In EUC input mode, suppress sequences to set a charset to G1. Such sequences are discarded.

--add-annon

Add announcer for JIS X 0208:1997 to X 0208 designate sequence. This option works only with iso-2022-based output.

--input-detect-jis78

Distinguish JIS X 0208:1978 codeset and JIS X 0208:1997 codeset.  By default, these two charsets are regarded as X 0208:1997. This option is valid only when input encoding is JIS (iso-2022-jp).

JIS X 0212(Supplement Kanji code) Support

--x0212-enable

skf by default does not output JIS X 0212 code in JIS/EUC mode. This option enables use of JIS X 0212 part.  Non-Japanese code, Shift_JIS variants, Unicode or KEIS output ignore this option. Note that this option is supported for backward compatibility.  It may not be supported in future versions.

Unicode coding specific control options

skf-2.10 is conformed on Unicode 11.0 specification.

--use-compat --suppress-compat

By --suppress-compat, skf substitutes characters in unicode compatibility planes (U+F900 - U+FFFD) to appropriate characters in non-compatibility planes.

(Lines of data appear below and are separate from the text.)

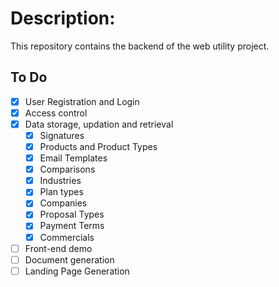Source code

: # Description:

This repository contains the backend of the web utility project.

## To Do

- [x] User Registration and Login
- [x] Access control
- [x] Data storage, updation and retrieval
    - [x] Signatures
    - [x] Products and Product Types
    - [x] Email Templates
    - [x] Comparisons
    - [x] Industries
    - [x] Plan types
    - [x] Companies
    - [x] Proposal Types
    - [x] Payment Terms
    - [x] Commercials
- [ ] Front-end demo 
- [ ] Document generation
- [ ] Landing Page Generation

If this substitution is enabled, these characters is converted to variants or undefined.  By --use-compat, skf outputs character in this area as it is. Default is --use-compat. Several codesets controls this as codeset feature (i.e. Use compatibility planes). See codeset section.

--use-ms-compat

When output is Unicode, make Unicode map to be Microsoft windows compatible). This only changes conversion for some symbols in  JIS-Kanji, and adding --use-compat option is recommended for  roundtrip conversion. If you need more strict compatibility, try cp932w for input codeset.

--use-cde-compat

When output is Unicode, make translation CDE standard codeset compatible.

--little-endian

When output is UTF-16le/be, use little endian byte-order.

--big-endian

When output is UTF-16le/be, use big endian byte-order.

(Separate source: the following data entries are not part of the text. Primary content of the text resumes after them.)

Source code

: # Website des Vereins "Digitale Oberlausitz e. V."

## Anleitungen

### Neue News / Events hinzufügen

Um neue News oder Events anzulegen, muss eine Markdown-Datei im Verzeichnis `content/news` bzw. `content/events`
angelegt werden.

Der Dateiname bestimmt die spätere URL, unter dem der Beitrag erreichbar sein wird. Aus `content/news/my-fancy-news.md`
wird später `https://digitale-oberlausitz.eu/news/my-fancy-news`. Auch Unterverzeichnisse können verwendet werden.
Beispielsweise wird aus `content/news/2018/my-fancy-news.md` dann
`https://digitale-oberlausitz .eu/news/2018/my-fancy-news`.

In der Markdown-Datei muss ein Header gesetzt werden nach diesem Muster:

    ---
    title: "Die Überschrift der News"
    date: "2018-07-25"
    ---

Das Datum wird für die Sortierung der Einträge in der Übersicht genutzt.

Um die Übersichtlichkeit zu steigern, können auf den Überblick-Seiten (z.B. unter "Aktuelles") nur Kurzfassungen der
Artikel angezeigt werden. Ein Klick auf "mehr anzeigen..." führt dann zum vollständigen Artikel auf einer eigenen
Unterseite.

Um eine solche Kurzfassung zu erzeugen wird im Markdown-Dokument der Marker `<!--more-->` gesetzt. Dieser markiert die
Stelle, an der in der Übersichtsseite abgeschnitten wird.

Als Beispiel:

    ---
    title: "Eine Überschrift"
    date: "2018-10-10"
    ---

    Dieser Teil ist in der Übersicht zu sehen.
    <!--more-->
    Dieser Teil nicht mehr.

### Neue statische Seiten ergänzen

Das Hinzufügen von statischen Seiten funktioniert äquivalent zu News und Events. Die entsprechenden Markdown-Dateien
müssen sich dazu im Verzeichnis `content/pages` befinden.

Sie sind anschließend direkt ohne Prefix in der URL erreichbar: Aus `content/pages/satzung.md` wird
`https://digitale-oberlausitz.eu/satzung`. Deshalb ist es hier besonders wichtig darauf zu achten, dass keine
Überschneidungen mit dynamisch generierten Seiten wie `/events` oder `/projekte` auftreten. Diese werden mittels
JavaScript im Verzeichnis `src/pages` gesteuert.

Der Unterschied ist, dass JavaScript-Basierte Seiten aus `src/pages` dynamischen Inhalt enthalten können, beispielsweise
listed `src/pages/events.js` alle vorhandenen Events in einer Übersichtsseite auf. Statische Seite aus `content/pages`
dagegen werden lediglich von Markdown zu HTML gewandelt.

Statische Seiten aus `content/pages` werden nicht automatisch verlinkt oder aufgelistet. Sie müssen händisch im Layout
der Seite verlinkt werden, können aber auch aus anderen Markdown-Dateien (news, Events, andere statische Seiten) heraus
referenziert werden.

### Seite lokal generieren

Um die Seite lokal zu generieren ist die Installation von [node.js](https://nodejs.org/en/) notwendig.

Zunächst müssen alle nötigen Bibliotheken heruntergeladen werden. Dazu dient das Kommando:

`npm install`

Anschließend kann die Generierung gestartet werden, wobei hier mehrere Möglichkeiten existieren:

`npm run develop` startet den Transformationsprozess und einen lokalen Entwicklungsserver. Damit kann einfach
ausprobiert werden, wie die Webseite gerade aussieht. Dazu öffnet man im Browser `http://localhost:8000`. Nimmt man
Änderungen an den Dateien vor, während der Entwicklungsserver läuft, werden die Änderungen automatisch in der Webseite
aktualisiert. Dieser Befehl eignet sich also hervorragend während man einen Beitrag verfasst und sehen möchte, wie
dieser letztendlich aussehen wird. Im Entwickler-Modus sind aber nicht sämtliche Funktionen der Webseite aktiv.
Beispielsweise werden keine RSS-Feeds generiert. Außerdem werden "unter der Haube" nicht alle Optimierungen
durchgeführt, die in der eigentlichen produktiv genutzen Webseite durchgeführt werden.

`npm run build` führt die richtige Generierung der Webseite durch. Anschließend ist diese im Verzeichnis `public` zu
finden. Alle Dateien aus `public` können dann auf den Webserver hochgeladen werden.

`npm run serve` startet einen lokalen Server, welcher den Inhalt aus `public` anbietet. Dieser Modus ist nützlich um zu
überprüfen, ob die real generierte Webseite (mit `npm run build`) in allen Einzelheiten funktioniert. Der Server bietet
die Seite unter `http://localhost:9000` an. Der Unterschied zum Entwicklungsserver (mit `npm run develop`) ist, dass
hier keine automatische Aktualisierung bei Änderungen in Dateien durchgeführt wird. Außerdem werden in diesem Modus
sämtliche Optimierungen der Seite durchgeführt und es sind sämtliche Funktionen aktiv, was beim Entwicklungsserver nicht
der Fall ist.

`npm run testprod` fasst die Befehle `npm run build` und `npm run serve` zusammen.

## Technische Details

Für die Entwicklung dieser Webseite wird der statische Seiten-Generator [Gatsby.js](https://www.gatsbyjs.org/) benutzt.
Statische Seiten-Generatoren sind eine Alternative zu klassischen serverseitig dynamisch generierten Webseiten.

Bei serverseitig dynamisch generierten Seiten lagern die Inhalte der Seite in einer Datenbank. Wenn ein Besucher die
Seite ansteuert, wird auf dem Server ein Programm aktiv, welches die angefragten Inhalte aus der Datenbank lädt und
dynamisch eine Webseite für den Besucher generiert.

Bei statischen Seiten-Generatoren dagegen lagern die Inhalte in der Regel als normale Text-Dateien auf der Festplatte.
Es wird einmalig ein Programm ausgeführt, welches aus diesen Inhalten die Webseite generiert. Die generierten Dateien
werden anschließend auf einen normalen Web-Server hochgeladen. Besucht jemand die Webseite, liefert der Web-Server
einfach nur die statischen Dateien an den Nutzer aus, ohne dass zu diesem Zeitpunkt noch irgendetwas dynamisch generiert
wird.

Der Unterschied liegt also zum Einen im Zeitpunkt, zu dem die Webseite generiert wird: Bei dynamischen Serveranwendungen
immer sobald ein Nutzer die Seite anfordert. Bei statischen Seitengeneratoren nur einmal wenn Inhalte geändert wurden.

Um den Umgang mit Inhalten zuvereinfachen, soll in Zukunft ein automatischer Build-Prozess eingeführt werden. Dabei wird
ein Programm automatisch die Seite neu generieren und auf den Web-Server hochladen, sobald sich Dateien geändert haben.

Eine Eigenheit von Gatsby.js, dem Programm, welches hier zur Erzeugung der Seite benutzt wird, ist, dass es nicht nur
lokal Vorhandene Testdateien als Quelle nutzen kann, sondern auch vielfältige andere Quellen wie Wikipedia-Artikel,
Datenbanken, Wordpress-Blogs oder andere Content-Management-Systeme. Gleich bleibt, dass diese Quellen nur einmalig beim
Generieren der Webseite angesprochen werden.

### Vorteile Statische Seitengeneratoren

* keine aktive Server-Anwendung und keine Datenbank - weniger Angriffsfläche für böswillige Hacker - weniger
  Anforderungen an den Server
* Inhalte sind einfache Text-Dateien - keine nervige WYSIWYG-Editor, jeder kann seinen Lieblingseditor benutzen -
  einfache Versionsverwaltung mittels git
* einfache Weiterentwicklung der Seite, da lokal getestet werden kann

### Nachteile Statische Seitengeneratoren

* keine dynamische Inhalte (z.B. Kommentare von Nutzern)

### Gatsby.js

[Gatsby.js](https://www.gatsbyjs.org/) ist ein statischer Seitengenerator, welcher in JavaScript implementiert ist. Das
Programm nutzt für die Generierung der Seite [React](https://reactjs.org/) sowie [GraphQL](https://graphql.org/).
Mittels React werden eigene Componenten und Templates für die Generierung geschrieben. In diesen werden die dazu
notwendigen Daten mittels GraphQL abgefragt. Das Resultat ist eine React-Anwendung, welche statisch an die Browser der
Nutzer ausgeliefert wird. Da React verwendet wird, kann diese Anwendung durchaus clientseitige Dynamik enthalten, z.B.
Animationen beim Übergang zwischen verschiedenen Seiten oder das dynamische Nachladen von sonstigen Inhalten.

--disable-endian-mark --enable-endian-mark

When output is UTF-16 or UTF-8, do not use/use byte order marking. To make UTF-16N, use this option with --little-endian. By default, BOM is enabled for UTF-16 and disabled for UTF-8.

--input-little-endian

When input is UTF-16le/be, assume input is little endian byte-ordered.

--input-big-endian

When input is UTF-16le/be, assume input is big endian byte-ordered.

--endian-protect

Do not use endian mark in input stream. Endian mark is just discarded. This is off by default.

--limit-to-ucs2

Do not use > 0x10000 area code in Unicode (i.e. limits code to BMP area). This option doesn't limit internal code range in skf. This is off by default.

--disable-cjk-extension

Treat CJK extension A/B areas as undefined. This is off (i.e. these areas are enabled) by default.

--enable-cesu8

Enable CESU-8 input in utf-8 codeset. Ignored for any other codesets.

--non-strict-utf8

Enable broken (decodable but not obeying specs.) utf-8 input. If you need this option, proceeds with extra care.

--enable-nfd-decomposition --disable-nfd-decomposition

Enable/Disable Unicode Normalized decomposition. Default is disabled.

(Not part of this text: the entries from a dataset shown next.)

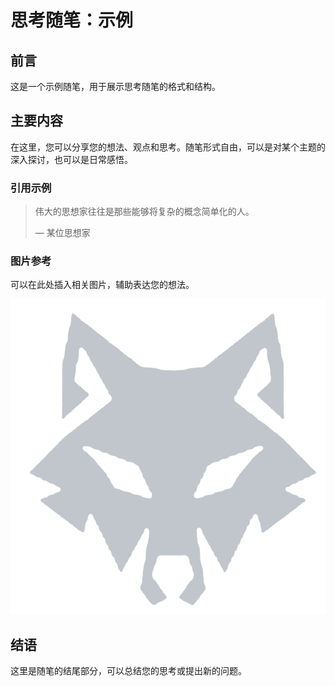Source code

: # 思考随笔：示例

## 前言

这是一个示例随笔，用于展示思考随笔的格式和结构。

## 主要内容

在这里，您可以分享您的想法、观点和思考。随笔形式自由，可以是对某个主题的深入探讨，也可以是日常感悟。

### 引用示例

> 伟大的思想家往往是那些能够将复杂的概念简单化的人。
> 
> — 某位思想家

### 图片参考

可以在此处插入相关图片，辅助表达您的想法。

![图片描述](../public/logo.png)

## 结语

这里是随笔的结尾部分，可以总结您的思考或提出新的问题。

--enable-nfda-decomposition --disable-nfda-decomposition

Enable/Disable Apple-compatible Unicode Normalized decomposition. Default is disabled.

--oldcell-to-emoticon

Convert old cell-phone gaiji area in Unicode PUA to emoticon. Supported:  NTT Docomo/AU emoticons. A reverse mapping is not supported.

--fix-ms-radical-bug

mscvrt bug for Windows VISTA or later has an infamous bug which convert some Kanji to Kanji radix. This option re-convert radix area to appropriate Kanjis.  This option is valid for Unicode output.

OUTPUT Conversions options

skf is intended to output stream to stdout, buf nkf-compatible file-encoding change option is also provided.

--overwrite[=SUFFIX] --in-place[=SUFFIX]

converts encoding of file(s) specified as input. --overwrite preserves file change date. If SUFFIX parameter is added, input file is back-up'ed with a name appended this SUFFIX.

skf has various features to fix output files appropriate in local environment. Most of these are controlled by extended control switches described in this section.

--use-g0-ascii

set G0(=GL) for output encoding to ASCII, ignoring codeset designation.

X-0201 Kana/latin conversions

skf by default converts X-0201 kanas to X-0208 kanas. To output X-0201 kana as it is, use one of following options. When output is designated to EUC or SJIS, these three options enable X-0201 kana output by ways provided by each encoding. When Unicode output is specified, (equiv.) kana part output is controlled by --use-compat, not following switches. Valid only when output codeset is NOT Unicode family.

--kana-jis7

use SI/SO locking shift sequence to designate X-0201 kana. This switch is valid for jis, jis-x0213 and cp50220 (i.e. cp50221) encoding.  For other codesets, this option is ignored.

--kana-jis8

output X-0201 kana using 8-bit code right plane. This switch is valid for jis and jis-x0213 encoding.  For other codeset, this option is ignored.

--kana-esci --kana-call

use ESC-(-I to designate X-0201 kana. This switch is valid for jis, jis-x0213 and cp50220 (i.e. cp50222) encoding.  For other codeset, this option is ignored.

--kana-enable

If output is EUC-JP or cp51932, use X-0201 kana with G2.   If SJIS output, it is same as --kana-jis8. When JIS output, it is same as --kana-call.

--use-iso8859-1

Enable iso-8859-1 output. Iso-8859-1 is invoked to G1 and set to GR plane.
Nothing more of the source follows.